Charlie Brown ist der ewige Looser, ein naiver Außenseiter, der gern akzeptiert sein möchte, aber nie zum Zuge kommt und stets eins auf die Mütze kriegt. Seine Träume lebt an seiner Stelle sein animalisches alter ego aus, Hund Snoopy, der Beagle mit dem Kegelkörper und den Schlappohren.

Kein Wunder, dass Charlie Brown regelmäßig zu seiner Analytikerin muss – in diesem Fall die altkluge Lucy, der Typ Erfolgsmädchen, das immer alles besser weiß, insgeheim aber viel neurotischer als Charlie ist. Verliebt ist Lucy in Schröder, der wiederum nur sein Spielzeugklavier liebt. Unverdrossen übt er darauf Beethoven und Chopin, obwohl die schwarzen Tasten nur aufgemalt sind. "Was, wenn du damit mal nicht reich und berühmt wirst?" – "Man tut es nicht für Geld, man tut es für die Kunst", lautet der klassische Dialog dazu.

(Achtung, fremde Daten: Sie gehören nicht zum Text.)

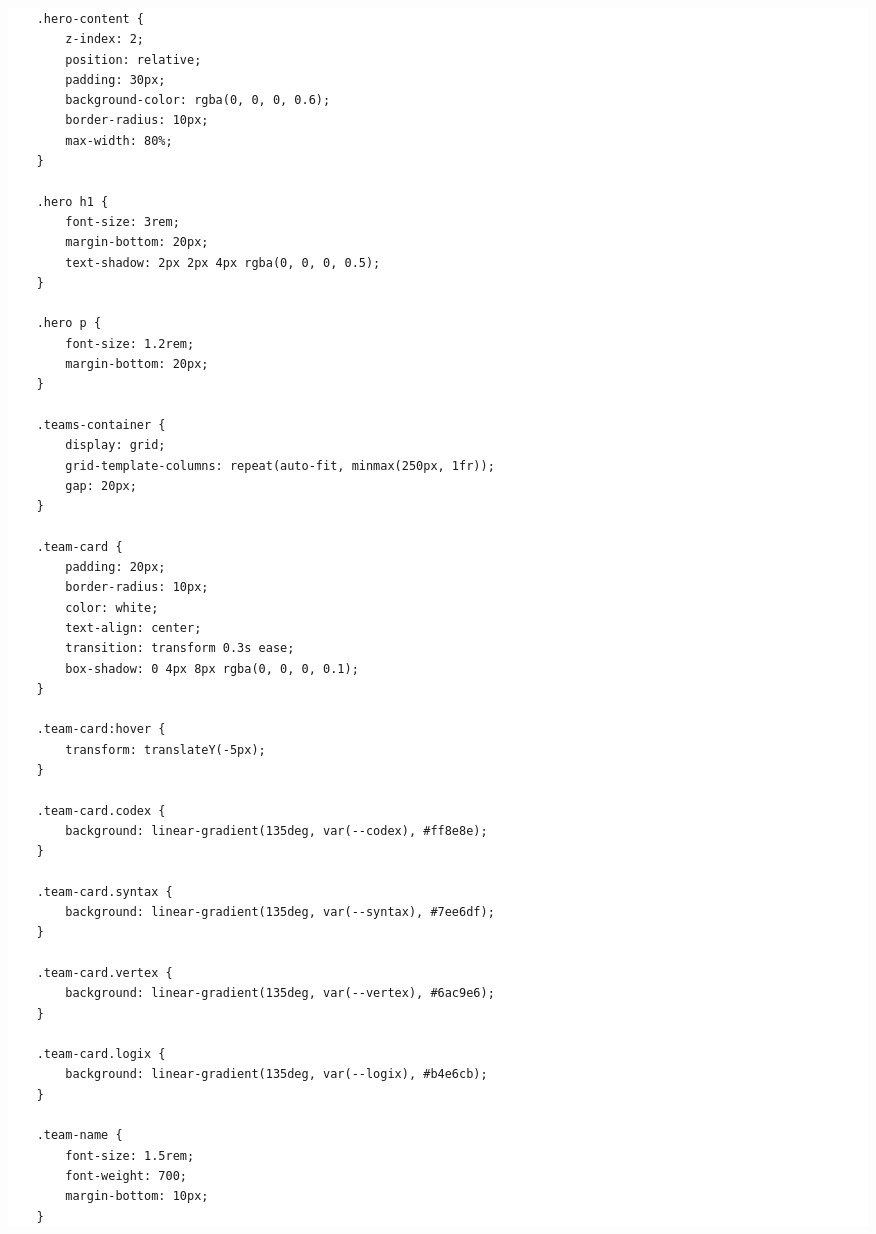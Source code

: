         .hero-content {
            z-index: 2;
            position: relative;
            padding: 30px;
            background-color: rgba(0, 0, 0, 0.6);
            border-radius: 10px;
            max-width: 80%;
        }
        
        .hero h1 {
            font-size: 3rem;
            margin-bottom: 20px;
            text-shadow: 2px 2px 4px rgba(0, 0, 0, 0.5);
        }
        
        .hero p {
            font-size: 1.2rem;
            margin-bottom: 20px;
        }
        
        .teams-container {
            display: grid;
            grid-template-columns: repeat(auto-fit, minmax(250px, 1fr));
            gap: 20px;
        }
        
        .team-card {
            padding: 20px;
            border-radius: 10px;
            color: white;
            text-align: center;
            transition: transform 0.3s ease;
            box-shadow: 0 4px 8px rgba(0, 0, 0, 0.1);
        }
        
        .team-card:hover {
            transform: translateY(-5px);
        }
        
        .team-card.codex {
            background: linear-gradient(135deg, var(--codex), #ff8e8e);
        }
        
        .team-card.syntax {
            background: linear-gradient(135deg, var(--syntax), #7ee6df);
        }
        
        .team-card.vertex {
            background: linear-gradient(135deg, var(--vertex), #6ac9e6);
        }
        
        .team-card.logix {
            background: linear-gradient(135deg, var(--logix), #b4e6cb);
        }
        
        .team-name {
            font-size: 1.5rem;
            font-weight: 700;
            margin-bottom: 10px;
        }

Mit von der Partie ist auch Lucys kleiner Bruder Linus, der mit seinem Daumengelutsche und seiner Kuscheldecke alle zum Wahnsinn treibt. Nur Kinder und ein Hund, und alle so manisch-depressiv und melancholisch, als ob sie in einer klassischen midlife-crisis steckten. Ein Tag im Leben von Charlie Brown – das ist ein Tag, an dem viel geschieht und sich doch nichts bewegt, in genauer Analogie zu den Schulz-Comics und ihrer Weltverzweiflungsdialektik.